Current Springbok captain Jean de Villiers is both diplomatic on the theory and protective of the practical – those young black players who coach Meyer has recently brought into the side.
When back-row forward Teboho “Oupa” Mohoje was selected in place of experienced Schalk Burger in the recent Rugby Championship, traditionalists suspected those targets were already at work.
Burger is back in Mohoje’s place to face England. But De Villiers, like Meyer, refuses to make one or two of his team the singular face of a national issue.
“The guys we’ve got deserve their place on merit,” he said this week.
“The worst thing would be if a guy is picked and you don’t feel he’s good enough. It’s not fair to him or to anyone.

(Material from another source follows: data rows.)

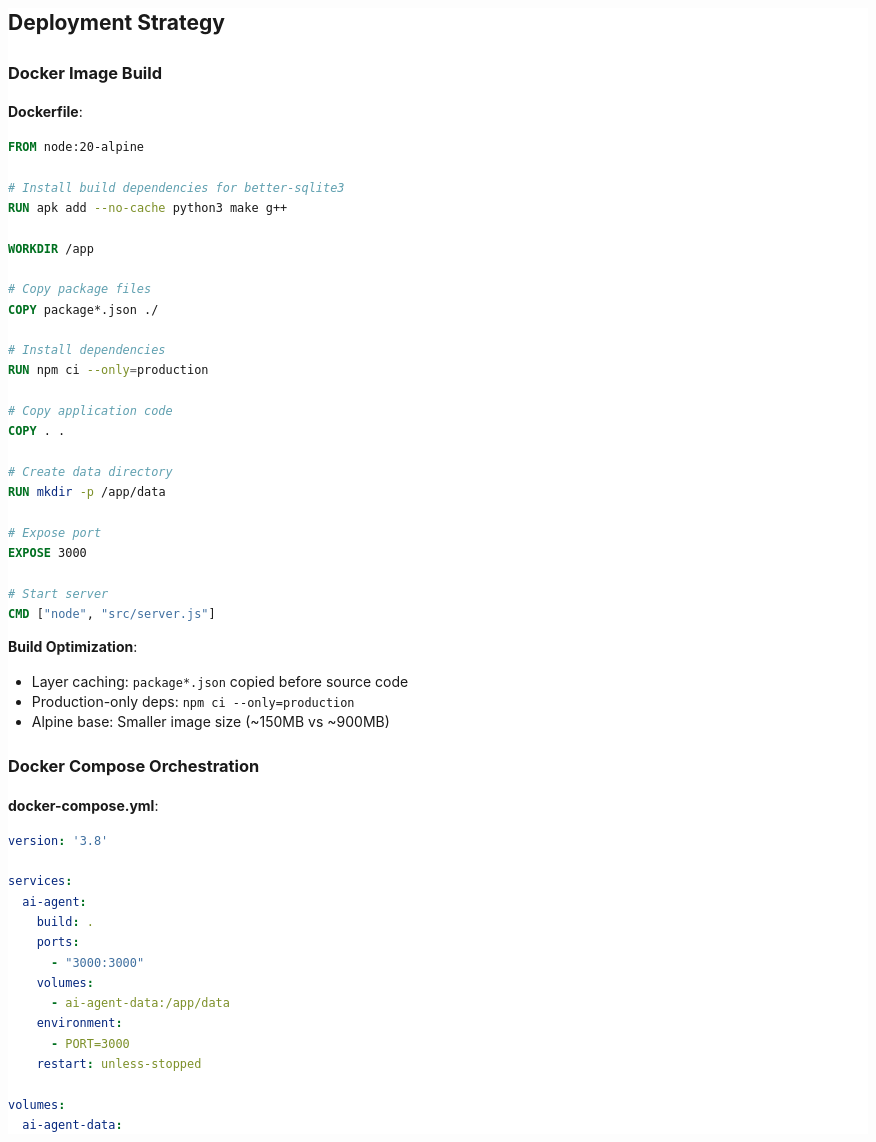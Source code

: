 
## Deployment Strategy

### Docker Image Build

**Dockerfile**:
```dockerfile
FROM node:20-alpine

# Install build dependencies for better-sqlite3
RUN apk add --no-cache python3 make g++

WORKDIR /app

# Copy package files
COPY package*.json ./

# Install dependencies
RUN npm ci --only=production

# Copy application code
COPY . .

# Create data directory
RUN mkdir -p /app/data

# Expose port
EXPOSE 3000

# Start server
CMD ["node", "src/server.js"]
```

**Build Optimization**:
- Layer caching: `package*.json` copied before source code
- Production-only deps: `npm ci --only=production`
- Alpine base: Smaller image size (~150MB vs ~900MB)

### Docker Compose Orchestration

**docker-compose.yml**:
```yaml
version: '3.8'

services:
  ai-agent:
    build: .
    ports:
      - "3000:3000"
    volumes:
      - ai-agent-data:/app/data
    environment:
      - PORT=3000
    restart: unless-stopped

volumes:
  ai-agent-data:
```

“We’ve got a team that believes in each other. It doesn’t matter what colour their skin is. We need to make rugby a game for everyone in South Africa – but you work from the bottom up. You don’t start at the top.”
But the top is where you finish. And the top, at the moment, is not supported by its base.
Should the Springboks reach next year’s World Cup final at Twickenham, meeting the All Blacks again as they did in front of Mandela, would the quietly spoken, thoughtful Ntlokoma support the land of his birth, or one 7,000 miles away?
“The All Blacks, all the way. Until the status quo changes, on the pitches and in the offices of Saru at Newlands, this too will never change.”